(Saved data entries)
=== Section Start ===
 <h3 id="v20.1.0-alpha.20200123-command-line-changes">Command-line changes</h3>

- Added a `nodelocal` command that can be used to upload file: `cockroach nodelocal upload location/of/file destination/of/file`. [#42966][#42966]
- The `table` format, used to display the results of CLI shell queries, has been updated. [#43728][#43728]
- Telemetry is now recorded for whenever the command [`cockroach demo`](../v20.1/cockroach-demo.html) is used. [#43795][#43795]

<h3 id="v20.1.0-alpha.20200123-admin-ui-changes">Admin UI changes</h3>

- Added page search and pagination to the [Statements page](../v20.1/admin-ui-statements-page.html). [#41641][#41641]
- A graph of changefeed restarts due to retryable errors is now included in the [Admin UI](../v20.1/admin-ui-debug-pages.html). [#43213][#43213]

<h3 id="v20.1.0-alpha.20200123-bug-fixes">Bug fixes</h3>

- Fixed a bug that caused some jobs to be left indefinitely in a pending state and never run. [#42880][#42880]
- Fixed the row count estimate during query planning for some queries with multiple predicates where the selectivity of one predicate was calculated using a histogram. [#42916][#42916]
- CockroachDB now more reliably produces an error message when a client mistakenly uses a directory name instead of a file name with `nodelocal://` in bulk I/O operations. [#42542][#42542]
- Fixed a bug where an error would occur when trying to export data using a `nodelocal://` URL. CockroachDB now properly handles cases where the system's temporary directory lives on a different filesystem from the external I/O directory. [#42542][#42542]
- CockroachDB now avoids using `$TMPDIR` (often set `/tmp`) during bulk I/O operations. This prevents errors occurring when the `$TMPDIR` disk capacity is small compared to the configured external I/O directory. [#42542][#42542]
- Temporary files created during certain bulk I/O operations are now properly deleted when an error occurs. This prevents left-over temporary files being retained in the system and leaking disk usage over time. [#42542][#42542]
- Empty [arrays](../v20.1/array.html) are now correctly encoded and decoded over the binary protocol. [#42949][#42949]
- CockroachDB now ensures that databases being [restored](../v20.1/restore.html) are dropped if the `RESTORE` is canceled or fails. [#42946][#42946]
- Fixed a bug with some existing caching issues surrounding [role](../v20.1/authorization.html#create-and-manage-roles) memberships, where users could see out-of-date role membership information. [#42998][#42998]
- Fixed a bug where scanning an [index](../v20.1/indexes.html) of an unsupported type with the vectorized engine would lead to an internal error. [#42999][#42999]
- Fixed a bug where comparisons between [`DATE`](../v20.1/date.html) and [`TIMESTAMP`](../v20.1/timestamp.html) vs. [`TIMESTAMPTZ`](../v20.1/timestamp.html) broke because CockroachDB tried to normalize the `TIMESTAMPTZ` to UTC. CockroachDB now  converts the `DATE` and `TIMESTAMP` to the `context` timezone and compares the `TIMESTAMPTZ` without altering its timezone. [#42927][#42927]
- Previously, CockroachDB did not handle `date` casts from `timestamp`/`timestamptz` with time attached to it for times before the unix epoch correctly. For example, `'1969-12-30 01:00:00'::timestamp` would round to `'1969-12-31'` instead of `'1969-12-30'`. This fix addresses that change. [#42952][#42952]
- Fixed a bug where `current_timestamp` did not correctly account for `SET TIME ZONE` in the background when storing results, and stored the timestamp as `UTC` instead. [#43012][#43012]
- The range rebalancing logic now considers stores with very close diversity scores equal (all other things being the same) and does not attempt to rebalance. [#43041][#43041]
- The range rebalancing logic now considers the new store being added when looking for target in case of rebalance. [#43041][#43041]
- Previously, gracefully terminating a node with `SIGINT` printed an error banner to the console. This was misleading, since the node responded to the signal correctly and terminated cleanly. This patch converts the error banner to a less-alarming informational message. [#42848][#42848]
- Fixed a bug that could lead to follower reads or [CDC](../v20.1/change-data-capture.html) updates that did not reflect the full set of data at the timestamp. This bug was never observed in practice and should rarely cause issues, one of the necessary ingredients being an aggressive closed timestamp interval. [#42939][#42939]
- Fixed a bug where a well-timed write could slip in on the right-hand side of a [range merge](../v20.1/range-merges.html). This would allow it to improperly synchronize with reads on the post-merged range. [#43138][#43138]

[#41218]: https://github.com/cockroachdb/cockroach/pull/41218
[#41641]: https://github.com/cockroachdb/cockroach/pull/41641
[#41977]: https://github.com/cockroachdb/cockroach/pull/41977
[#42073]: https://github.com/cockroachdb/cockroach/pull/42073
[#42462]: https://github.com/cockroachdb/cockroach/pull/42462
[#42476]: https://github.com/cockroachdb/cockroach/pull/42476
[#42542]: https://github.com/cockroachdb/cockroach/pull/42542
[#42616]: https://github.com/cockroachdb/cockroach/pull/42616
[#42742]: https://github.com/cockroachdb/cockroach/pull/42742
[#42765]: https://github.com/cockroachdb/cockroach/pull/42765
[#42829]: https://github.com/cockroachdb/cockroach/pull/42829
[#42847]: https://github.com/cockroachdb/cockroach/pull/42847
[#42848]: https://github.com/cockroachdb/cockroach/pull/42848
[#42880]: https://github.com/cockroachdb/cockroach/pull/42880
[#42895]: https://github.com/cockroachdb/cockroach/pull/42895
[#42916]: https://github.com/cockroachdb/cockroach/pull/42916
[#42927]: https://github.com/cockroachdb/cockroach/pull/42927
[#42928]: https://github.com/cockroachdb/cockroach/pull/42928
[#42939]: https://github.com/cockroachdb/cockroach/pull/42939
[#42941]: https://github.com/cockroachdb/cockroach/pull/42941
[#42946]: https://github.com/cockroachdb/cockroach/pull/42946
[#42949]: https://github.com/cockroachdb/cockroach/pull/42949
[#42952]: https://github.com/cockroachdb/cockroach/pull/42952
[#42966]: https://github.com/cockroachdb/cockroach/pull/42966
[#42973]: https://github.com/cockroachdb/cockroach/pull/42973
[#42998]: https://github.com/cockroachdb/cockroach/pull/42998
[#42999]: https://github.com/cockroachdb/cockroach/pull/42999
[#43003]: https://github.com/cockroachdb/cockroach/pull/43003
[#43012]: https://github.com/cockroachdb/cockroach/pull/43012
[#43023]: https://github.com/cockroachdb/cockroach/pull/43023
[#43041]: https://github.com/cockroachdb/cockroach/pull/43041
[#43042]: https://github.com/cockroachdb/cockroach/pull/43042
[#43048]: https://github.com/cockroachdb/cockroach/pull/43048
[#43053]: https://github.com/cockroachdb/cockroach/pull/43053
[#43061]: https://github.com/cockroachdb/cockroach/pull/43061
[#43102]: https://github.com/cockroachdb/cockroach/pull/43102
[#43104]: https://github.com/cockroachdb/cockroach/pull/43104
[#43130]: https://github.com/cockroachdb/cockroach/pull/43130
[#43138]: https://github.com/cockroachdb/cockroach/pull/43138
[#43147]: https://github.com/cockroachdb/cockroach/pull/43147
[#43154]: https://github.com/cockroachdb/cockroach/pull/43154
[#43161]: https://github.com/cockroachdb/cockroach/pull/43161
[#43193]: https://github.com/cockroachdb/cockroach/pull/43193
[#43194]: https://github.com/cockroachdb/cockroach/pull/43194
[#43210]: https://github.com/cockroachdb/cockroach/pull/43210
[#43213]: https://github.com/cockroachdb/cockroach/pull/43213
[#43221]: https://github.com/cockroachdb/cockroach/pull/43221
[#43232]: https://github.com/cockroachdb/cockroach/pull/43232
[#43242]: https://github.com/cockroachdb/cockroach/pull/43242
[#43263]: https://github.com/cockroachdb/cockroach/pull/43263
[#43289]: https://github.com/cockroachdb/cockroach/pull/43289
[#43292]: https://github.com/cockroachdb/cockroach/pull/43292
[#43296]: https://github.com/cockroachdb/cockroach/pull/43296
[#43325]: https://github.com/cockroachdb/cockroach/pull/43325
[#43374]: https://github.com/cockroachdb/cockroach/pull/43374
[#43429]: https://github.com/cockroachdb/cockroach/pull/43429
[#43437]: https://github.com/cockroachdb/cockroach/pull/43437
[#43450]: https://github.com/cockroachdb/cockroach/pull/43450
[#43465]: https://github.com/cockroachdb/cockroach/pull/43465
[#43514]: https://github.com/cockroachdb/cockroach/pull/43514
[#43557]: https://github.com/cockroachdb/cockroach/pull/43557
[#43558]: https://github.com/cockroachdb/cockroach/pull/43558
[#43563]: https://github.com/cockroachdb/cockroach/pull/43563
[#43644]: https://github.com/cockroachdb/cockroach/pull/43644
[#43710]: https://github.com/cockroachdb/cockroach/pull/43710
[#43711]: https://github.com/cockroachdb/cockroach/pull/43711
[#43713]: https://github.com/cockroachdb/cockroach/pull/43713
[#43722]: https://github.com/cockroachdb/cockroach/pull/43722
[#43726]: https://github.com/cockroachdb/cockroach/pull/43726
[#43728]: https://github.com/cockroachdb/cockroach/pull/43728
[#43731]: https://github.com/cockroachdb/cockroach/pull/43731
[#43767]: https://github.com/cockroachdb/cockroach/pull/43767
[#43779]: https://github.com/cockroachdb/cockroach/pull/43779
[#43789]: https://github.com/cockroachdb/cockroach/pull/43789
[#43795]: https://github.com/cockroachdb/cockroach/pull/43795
=== Section End ===
* **What the task asks**:
There is a line with "[#43296]: https://github.com/cockroachdb/cockroach/pull/43296" and a line with "[#43789]: https://github.com/cockroachdb/cockroach/pull/43789" above. Copy exactly those two lines and all lines between them, with nothing else.

* **Response to this task**:
[#43296]: https://github.com/cockroachdb/cockroach/pull/43296
[#43325]: https://github.com/cockroachdb/cockroach/pull/43325
[#43374]: https://github.com/cockroachdb/cockroach/pull/43374
[#43429]: https://github.com/cockroachdb/cockroach/pull/43429
[#43437]: https://github.com/cockroachdb/cockroach/pull/43437
[#43450]: https://github.com/cockroachdb/cockroach/pull/43450
[#43465]: https://github.com/cockroachdb/cockroach/pull/43465
[#43514]: https://github.com/cockroachdb/cockroach/pull/43514
[#43557]: https://github.com/cockroachdb/cockroach/pull/43557
[#43558]: https://github.com/cockroachdb/cockroach/pull/43558
[#43563]: https://github.com/cockroachdb/cockroach/pull/43563
[#43644]: https://github.com/cockroachdb/cockroach/pull/43644
[#43710]: https://github.com/cockroachdb/cockroach/pull/43710
[#43711]: https://github.com/cockroachdb/cockroach/pull/43711
[#43713]: https://github.com/cockroachdb/cockroach/pull/43713
[#43722]: https://github.com/cockroachdb/cockroach/pull/43722
[#43726]: https://github.com/cockroachdb/cockroach/pull/43726
[#43728]: https://github.com/cockroachdb/cockroach/pull/43728
[#43731]: https://github.com/cockroachdb/cockroach/pull/43731
[#43767]: https://github.com/cockroachdb/cockroach/pull/43767
[#43779]: https://github.com/cockroachdb/cockroach/pull/43779
[#43789]: https://github.com/cockroachdb/cockroach/pull/43789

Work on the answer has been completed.